** Opening THE DATA block **

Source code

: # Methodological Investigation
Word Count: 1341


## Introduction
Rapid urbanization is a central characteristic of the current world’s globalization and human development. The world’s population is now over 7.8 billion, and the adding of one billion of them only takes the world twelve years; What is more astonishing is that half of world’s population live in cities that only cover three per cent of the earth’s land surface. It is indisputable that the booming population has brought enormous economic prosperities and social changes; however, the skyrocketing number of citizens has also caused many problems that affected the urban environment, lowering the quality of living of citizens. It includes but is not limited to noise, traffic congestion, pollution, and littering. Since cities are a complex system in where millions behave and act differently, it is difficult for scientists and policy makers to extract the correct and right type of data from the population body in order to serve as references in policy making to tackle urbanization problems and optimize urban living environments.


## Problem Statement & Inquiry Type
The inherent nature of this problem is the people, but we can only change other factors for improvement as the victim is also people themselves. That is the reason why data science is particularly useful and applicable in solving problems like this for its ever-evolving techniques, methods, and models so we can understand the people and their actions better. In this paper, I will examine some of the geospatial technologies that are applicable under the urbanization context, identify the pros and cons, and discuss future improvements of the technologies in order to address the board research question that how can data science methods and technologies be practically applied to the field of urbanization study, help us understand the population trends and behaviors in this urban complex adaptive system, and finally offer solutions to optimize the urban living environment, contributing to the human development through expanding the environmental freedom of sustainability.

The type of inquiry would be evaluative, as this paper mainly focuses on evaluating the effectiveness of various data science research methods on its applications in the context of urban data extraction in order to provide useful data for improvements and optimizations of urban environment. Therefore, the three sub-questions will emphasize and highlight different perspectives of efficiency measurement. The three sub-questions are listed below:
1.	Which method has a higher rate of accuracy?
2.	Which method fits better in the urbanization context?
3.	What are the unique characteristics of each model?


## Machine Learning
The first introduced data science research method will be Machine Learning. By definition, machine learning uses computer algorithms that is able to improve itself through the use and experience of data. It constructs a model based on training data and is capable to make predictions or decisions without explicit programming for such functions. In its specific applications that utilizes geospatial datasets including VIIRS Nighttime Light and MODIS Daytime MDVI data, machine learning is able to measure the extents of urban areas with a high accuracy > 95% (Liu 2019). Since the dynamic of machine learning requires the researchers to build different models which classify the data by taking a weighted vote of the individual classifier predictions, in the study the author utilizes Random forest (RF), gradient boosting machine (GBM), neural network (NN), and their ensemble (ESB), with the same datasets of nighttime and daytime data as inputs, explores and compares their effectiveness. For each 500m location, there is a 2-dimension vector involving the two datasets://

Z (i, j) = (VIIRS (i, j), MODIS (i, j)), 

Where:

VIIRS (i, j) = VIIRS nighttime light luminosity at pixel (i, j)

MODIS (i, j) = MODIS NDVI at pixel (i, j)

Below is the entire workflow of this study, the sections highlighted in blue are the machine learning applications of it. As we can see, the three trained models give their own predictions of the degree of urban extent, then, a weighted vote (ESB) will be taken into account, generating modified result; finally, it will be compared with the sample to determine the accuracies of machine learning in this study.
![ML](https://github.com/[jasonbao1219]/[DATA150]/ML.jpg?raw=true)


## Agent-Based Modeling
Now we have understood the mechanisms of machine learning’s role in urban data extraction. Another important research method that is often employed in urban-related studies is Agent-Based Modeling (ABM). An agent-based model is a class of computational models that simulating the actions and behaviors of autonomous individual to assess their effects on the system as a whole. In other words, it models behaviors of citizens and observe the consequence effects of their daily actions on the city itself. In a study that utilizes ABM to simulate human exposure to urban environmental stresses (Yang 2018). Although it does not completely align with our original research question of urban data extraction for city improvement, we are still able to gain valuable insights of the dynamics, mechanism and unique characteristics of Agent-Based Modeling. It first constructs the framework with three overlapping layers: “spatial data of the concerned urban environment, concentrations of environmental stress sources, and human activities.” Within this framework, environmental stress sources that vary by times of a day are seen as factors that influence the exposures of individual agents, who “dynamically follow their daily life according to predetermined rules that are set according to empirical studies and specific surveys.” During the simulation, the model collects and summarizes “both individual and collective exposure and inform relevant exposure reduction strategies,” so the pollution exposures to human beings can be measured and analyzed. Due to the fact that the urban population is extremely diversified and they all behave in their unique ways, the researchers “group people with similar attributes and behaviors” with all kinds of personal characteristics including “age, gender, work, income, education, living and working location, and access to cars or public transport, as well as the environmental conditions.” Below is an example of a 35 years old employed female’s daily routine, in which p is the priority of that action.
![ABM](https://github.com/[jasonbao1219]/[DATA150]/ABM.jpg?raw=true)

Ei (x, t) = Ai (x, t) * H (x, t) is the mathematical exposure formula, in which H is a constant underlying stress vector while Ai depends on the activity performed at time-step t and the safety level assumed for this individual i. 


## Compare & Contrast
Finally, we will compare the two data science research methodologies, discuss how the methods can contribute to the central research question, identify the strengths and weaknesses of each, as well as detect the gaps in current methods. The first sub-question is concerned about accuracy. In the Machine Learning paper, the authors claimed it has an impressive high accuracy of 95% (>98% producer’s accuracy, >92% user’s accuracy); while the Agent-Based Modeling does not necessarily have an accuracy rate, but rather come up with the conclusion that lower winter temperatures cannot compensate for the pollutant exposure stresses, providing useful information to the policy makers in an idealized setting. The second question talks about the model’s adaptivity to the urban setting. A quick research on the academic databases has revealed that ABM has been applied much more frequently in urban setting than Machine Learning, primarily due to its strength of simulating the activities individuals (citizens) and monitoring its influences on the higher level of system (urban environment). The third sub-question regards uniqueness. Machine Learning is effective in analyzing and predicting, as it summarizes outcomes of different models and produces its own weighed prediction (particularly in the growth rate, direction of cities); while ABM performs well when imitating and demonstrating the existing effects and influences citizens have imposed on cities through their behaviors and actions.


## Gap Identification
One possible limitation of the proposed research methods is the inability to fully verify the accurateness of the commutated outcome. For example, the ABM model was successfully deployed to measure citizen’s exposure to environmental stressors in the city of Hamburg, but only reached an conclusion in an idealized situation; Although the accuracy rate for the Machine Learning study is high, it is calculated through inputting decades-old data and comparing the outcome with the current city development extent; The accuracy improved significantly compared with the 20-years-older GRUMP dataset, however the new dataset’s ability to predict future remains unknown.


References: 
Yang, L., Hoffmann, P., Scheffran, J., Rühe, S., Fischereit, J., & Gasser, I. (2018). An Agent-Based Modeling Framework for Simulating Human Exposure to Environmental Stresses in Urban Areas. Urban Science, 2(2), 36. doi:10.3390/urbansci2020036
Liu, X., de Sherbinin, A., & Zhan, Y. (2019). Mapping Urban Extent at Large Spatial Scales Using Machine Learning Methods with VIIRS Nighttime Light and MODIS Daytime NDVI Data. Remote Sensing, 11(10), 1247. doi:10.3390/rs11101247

** Closing THE DATA block **
** Opening THE DATA block **

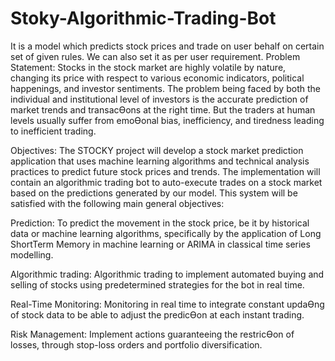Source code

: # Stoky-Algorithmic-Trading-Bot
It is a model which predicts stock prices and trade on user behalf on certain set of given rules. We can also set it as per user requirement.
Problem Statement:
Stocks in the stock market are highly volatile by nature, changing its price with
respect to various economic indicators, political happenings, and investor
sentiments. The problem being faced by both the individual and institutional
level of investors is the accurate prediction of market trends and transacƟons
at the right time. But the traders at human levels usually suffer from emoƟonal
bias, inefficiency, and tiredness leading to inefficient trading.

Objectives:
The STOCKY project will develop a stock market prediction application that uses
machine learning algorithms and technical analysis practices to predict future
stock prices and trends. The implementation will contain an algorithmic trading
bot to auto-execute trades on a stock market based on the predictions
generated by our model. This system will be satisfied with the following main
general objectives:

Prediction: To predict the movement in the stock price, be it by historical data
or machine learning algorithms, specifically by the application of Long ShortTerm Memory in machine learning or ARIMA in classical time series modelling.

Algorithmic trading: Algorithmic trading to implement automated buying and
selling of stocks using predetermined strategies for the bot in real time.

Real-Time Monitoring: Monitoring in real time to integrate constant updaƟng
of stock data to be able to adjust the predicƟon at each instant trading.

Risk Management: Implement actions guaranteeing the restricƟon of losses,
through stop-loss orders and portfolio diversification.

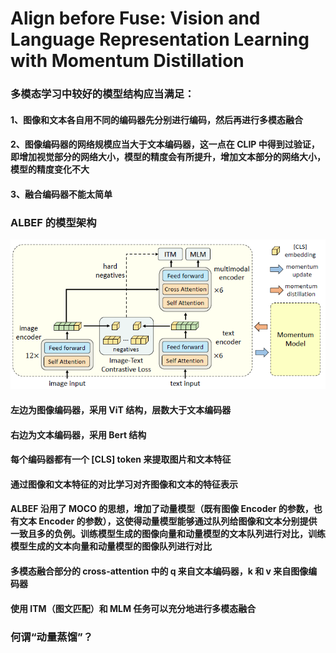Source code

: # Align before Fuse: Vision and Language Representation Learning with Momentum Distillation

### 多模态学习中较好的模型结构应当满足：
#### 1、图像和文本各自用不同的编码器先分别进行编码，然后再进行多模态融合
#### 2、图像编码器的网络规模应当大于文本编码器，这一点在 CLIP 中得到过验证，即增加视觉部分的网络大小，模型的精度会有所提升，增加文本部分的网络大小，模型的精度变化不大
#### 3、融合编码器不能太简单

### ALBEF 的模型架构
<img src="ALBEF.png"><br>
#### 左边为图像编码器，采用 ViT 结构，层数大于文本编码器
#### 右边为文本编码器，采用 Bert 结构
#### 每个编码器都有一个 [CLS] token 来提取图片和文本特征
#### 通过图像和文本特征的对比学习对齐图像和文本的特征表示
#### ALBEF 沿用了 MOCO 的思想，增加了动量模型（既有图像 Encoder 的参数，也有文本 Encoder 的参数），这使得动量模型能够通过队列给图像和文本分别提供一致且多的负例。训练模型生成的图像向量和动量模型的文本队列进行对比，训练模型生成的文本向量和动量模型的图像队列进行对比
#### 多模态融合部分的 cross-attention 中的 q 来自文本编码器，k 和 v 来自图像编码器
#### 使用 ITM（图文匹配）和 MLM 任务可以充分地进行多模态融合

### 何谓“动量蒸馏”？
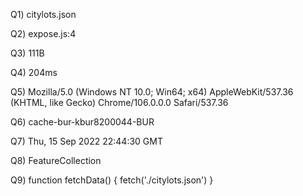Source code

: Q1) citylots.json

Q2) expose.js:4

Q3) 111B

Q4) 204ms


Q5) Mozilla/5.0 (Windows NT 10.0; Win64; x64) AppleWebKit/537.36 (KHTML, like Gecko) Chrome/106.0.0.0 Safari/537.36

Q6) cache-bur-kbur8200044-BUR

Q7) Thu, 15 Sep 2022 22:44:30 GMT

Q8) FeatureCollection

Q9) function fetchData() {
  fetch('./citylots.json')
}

** Closing THE DATA block **
** Opening THE DATA block **

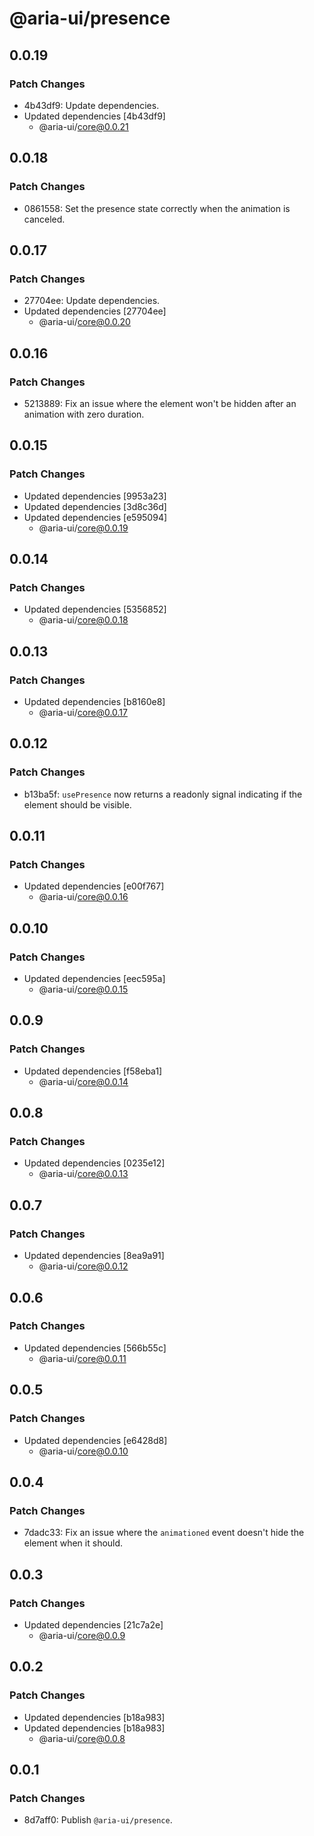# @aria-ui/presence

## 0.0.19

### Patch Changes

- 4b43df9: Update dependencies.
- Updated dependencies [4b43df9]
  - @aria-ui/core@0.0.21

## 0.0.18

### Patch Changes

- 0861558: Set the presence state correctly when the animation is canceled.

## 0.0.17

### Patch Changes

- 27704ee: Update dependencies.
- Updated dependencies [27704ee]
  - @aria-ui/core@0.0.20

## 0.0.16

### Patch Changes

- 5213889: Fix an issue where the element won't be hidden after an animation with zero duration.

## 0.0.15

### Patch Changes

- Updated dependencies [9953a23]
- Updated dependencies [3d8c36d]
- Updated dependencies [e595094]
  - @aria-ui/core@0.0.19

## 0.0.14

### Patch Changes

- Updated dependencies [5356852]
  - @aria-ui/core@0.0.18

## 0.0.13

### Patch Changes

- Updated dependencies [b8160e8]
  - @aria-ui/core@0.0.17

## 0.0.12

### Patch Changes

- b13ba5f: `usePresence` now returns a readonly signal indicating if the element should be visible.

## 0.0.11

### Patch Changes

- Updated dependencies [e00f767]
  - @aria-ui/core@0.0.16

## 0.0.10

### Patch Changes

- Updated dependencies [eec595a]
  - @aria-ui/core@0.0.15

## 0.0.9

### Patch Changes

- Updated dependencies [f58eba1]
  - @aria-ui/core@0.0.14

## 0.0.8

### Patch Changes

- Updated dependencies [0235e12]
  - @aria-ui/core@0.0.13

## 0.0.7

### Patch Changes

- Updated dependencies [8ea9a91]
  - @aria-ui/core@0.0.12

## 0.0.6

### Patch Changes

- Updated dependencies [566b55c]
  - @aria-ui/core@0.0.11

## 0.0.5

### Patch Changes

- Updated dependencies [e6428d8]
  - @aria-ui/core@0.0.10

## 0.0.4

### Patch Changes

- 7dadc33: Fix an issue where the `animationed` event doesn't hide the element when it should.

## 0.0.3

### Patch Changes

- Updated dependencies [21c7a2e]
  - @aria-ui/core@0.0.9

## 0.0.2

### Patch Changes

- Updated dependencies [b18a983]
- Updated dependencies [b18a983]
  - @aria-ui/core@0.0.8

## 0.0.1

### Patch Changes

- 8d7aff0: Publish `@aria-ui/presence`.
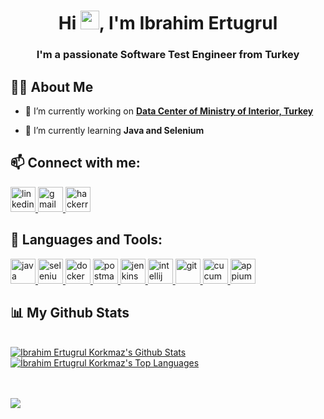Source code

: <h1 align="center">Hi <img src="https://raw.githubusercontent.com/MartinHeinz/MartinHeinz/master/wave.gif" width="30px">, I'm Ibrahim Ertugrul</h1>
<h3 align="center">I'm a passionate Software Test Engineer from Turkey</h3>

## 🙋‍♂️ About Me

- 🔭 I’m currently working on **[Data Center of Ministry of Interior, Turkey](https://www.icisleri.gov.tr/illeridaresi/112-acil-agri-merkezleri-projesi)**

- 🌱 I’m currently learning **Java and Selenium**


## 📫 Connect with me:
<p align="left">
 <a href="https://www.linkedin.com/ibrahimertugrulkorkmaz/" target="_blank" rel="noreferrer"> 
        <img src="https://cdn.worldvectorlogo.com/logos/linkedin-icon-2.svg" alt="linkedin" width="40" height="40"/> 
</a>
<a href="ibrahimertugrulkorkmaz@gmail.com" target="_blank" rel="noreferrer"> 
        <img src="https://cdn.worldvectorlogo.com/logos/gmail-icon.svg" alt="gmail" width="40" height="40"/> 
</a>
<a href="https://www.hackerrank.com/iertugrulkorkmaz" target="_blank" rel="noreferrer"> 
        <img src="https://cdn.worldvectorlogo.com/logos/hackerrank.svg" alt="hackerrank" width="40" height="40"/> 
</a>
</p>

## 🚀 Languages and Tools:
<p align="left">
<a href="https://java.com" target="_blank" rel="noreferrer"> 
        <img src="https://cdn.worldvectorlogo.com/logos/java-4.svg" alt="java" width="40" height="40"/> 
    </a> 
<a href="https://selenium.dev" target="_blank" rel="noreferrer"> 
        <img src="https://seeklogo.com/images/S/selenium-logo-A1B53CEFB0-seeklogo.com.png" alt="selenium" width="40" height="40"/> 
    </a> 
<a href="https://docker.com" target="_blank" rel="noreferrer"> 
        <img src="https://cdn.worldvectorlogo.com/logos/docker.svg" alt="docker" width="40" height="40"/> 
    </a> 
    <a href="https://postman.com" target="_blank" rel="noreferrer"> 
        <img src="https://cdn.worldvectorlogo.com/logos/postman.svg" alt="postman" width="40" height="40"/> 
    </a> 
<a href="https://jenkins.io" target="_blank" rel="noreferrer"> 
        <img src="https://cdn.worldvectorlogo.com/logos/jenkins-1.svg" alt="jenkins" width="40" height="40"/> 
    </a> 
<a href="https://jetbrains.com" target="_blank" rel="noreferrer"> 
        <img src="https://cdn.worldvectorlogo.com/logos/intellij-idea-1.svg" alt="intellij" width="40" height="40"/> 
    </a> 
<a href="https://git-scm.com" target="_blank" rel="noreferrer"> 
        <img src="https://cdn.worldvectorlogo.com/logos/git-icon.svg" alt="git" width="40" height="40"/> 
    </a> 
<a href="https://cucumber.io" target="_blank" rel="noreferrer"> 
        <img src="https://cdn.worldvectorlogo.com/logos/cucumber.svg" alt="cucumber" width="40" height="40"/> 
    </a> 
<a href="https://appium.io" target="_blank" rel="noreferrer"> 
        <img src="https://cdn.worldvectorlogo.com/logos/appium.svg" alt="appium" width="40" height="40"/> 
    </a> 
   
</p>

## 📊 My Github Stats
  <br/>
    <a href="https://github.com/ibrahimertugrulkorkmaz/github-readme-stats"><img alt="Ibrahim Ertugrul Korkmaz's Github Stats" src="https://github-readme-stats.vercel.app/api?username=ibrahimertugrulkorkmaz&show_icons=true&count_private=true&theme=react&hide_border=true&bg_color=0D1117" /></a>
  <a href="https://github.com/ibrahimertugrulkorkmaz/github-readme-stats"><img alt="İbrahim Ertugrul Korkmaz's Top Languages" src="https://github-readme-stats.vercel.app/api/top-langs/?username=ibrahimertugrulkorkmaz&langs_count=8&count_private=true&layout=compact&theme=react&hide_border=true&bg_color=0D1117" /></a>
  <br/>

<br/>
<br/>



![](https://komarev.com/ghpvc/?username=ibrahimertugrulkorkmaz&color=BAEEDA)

** Closing THE DATA block **

## WHAT TO PRODUCE
Produce a word-for-word copy of everything above from the line holding "#### 2、图像编码器的网络规模应当大于文本编码器，这一点在 CLIP" down to the line holding "#### 通过图像和文本特征的对比学习对齐图像和文本的特征表示", with both of those lines kept.

## WRITTEN SOLUTION
#### 2、图像编码器的网络规模应当大于文本编码器，这一点在 CLIP 中得到过验证，即增加视觉部分的网络大小，模型的精度会有所提升，增加文本部分的网络大小，模型的精度变化不大
#### 3、融合编码器不能太简单

### ALBEF 的模型架构
<img src="ALBEF.png"><br>
#### 左边为图像编码器，采用 ViT 结构，层数大于文本编码器
#### 右边为文本编码器，采用 Bert 结构
#### 每个编码器都有一个 [CLS] token 来提取图片和文本特征
#### 通过图像和文本特征的对比学习对齐图像和文本的特征表示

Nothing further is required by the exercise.